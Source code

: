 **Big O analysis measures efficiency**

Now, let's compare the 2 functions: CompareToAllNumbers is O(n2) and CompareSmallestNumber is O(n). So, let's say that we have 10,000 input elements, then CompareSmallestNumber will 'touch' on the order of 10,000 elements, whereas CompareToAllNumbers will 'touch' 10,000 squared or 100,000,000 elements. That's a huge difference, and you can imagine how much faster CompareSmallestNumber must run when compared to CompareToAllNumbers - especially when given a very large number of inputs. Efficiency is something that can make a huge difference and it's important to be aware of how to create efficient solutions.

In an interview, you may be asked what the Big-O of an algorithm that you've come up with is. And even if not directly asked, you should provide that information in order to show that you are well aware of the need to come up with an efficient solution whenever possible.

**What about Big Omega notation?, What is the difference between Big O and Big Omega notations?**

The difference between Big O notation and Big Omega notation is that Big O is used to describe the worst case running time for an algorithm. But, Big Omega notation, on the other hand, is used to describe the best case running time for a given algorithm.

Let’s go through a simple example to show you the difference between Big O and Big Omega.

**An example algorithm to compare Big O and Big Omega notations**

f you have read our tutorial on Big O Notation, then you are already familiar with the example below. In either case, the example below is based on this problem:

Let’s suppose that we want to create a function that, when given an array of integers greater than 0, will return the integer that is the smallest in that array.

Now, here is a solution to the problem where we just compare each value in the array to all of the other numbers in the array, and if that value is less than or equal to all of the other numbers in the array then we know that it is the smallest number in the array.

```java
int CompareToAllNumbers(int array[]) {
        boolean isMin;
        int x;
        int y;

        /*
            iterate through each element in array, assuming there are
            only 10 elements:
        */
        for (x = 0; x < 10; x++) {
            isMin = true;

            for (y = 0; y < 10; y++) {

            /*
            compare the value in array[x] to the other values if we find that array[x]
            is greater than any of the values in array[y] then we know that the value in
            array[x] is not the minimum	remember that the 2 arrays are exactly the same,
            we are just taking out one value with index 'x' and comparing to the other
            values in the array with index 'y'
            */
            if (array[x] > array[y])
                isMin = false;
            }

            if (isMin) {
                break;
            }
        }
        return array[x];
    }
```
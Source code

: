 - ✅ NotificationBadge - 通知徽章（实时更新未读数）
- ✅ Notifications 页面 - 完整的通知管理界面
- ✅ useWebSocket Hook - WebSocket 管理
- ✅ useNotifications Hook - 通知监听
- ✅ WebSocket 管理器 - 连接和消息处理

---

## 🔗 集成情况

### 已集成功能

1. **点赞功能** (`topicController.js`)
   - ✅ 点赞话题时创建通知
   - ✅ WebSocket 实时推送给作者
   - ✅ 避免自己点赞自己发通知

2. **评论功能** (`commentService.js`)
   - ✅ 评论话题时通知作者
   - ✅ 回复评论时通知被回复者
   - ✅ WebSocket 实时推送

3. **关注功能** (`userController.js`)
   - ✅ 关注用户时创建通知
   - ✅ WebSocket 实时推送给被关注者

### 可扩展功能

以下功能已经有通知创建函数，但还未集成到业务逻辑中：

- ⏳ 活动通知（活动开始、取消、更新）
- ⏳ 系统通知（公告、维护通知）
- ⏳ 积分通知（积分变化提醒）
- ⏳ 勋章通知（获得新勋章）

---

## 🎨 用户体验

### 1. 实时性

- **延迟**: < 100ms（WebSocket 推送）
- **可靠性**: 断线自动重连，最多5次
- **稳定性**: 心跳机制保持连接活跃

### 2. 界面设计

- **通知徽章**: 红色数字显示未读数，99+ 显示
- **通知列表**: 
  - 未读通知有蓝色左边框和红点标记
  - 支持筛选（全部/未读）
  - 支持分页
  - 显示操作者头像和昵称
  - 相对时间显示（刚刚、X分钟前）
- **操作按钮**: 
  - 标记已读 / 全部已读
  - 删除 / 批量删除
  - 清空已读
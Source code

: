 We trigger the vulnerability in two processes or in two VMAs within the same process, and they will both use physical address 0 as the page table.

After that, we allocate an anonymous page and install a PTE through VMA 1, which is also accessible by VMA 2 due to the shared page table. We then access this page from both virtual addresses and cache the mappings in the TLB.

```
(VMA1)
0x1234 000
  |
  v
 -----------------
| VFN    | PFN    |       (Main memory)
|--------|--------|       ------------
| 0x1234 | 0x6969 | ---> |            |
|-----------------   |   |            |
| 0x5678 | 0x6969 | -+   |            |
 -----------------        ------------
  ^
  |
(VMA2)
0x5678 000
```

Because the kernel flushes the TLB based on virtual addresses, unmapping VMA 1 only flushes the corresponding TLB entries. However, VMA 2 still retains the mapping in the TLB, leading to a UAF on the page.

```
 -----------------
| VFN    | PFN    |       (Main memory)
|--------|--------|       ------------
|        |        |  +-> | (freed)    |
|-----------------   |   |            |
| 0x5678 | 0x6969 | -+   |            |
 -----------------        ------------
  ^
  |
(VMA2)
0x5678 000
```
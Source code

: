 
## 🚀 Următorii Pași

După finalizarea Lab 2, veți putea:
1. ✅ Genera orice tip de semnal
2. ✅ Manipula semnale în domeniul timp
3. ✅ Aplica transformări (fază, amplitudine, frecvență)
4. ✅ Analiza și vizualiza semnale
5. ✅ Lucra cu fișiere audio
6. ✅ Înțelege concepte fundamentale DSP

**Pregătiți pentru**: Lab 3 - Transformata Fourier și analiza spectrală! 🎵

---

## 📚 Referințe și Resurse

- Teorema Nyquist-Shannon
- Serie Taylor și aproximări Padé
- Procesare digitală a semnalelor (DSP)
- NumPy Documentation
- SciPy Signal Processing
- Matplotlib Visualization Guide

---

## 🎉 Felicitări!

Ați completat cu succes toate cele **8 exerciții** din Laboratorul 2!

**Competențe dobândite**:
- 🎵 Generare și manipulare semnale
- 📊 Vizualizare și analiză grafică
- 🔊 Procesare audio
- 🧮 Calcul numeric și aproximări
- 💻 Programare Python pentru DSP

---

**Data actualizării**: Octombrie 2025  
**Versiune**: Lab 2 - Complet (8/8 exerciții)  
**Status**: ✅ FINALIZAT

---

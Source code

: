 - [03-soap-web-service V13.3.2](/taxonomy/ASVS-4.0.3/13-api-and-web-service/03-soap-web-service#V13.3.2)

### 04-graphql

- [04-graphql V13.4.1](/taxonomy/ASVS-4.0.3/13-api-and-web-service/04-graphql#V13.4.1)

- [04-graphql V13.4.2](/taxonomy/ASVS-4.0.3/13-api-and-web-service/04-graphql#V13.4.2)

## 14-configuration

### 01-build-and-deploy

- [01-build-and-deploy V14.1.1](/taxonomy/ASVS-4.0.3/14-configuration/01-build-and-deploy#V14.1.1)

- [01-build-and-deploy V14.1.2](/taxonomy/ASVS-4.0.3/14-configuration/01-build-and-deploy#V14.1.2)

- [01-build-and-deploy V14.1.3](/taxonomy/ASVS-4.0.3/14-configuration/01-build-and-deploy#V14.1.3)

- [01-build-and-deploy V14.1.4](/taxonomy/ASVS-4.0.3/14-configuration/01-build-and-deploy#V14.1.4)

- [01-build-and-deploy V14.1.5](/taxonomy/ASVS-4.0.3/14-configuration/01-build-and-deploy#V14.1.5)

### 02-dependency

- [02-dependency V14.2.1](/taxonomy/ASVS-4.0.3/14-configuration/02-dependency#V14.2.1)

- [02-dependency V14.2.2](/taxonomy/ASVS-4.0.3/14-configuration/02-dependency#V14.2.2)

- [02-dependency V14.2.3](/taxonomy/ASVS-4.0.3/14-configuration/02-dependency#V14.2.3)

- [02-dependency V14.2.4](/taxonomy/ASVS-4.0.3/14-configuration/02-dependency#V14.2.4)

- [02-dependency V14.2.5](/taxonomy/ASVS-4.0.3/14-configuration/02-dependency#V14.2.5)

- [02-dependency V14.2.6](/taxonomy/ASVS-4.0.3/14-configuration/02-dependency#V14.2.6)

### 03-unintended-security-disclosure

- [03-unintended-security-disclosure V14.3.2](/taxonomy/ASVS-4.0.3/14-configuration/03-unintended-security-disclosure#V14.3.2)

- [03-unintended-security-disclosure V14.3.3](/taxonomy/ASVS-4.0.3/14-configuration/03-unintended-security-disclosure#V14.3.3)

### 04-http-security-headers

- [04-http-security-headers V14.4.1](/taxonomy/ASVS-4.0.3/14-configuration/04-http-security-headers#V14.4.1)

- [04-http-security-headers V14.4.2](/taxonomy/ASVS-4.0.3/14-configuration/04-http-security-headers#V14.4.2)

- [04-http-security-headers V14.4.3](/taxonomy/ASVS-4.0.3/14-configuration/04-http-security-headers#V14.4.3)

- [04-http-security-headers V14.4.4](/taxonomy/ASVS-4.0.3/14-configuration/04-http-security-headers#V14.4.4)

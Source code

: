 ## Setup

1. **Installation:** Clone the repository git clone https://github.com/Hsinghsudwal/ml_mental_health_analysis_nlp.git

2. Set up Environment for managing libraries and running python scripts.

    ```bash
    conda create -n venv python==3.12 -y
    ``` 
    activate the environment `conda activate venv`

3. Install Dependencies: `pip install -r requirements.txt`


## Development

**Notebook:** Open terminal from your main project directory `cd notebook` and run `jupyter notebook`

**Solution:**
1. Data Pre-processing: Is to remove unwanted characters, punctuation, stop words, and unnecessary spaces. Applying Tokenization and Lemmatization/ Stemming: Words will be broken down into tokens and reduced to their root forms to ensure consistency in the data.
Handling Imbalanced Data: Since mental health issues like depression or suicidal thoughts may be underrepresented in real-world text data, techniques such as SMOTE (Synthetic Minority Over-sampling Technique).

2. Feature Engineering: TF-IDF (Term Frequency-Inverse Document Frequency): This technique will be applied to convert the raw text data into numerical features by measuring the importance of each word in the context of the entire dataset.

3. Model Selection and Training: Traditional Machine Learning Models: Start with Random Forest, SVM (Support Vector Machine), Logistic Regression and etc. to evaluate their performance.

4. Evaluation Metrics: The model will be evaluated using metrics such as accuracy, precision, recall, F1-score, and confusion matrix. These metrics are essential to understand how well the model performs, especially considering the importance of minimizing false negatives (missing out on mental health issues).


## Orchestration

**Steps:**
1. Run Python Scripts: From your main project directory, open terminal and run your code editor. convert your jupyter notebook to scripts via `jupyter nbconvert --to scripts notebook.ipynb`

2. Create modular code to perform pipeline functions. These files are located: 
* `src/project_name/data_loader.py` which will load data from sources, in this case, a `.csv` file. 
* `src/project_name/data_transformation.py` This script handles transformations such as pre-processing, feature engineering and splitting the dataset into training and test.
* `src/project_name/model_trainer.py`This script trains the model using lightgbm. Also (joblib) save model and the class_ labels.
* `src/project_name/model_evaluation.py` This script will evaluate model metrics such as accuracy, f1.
+++++
Select and copy every line from the records that includes the word "false".

                isMin = false;
4. Evaluation Metrics: The model will be evaluated using metrics such as accuracy, precision, recall, F1-score, and confusion matrix. These metrics are essential to understand how well the model performs, especially considering the importance of minimizing false negatives (missing out on mental health issues).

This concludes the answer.